#### [Goal of the exercise]
Please filter the listing for the string "times" and copy each matching line.

[[ Given data open ]]

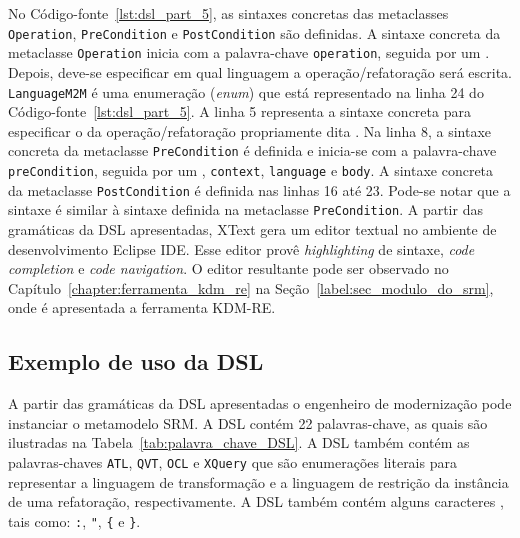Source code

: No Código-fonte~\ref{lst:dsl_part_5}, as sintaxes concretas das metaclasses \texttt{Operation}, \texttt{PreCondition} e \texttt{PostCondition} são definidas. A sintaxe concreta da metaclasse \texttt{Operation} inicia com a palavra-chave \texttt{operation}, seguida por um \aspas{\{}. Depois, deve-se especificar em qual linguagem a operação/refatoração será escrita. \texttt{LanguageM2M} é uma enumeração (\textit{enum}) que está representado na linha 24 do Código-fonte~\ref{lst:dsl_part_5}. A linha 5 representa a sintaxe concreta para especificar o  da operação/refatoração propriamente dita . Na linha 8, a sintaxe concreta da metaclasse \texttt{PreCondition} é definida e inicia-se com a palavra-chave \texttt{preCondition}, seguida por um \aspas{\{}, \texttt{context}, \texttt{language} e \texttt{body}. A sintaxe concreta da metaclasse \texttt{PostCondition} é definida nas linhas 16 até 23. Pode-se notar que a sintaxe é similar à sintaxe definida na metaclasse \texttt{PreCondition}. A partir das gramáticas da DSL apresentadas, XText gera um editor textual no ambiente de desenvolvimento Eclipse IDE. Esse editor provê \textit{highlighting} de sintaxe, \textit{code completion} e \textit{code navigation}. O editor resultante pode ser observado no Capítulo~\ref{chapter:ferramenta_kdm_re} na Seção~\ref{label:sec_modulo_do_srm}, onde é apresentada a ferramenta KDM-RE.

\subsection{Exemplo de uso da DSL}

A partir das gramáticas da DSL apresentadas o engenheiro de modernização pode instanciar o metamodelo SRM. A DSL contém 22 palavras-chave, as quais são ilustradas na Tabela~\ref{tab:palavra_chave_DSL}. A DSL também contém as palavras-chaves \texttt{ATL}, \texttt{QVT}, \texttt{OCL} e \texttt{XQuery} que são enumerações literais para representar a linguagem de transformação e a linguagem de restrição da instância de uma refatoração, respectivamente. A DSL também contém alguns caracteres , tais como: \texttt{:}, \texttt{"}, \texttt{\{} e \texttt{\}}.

[[ Given data closed ]]
[[ Given data open ]]

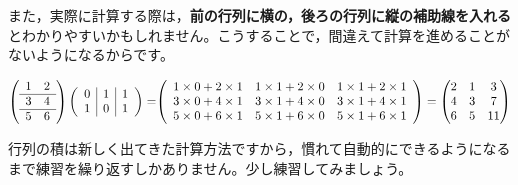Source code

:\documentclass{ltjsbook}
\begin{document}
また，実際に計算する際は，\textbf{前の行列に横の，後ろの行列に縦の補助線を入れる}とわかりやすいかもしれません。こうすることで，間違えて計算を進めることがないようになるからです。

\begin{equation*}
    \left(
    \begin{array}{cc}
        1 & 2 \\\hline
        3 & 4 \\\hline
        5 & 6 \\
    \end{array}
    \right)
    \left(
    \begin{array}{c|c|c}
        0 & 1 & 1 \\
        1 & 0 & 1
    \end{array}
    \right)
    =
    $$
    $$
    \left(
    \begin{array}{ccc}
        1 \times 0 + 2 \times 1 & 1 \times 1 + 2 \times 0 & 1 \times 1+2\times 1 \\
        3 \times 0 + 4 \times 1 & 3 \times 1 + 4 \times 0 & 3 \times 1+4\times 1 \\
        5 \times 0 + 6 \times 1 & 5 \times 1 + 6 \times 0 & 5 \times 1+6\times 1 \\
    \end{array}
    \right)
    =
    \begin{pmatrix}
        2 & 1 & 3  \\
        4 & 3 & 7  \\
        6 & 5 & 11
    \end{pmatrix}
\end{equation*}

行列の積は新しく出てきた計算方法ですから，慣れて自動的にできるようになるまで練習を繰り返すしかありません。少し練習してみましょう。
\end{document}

[[ Given data closed ]]

#### [Solution to this problem]
        1 \times 0 + 2 \times 1 & 1 \times 1 + 2 \times 0 & 1 \times 1+2\times 1 \\
        3 \times 0 + 4 \times 1 & 3 \times 1 + 4 \times 0 & 3 \times 1+4\times 1 \\
        5 \times 0 + 6 \times 1 & 5 \times 1 + 6 \times 0 & 5 \times 1+6\times 1 \\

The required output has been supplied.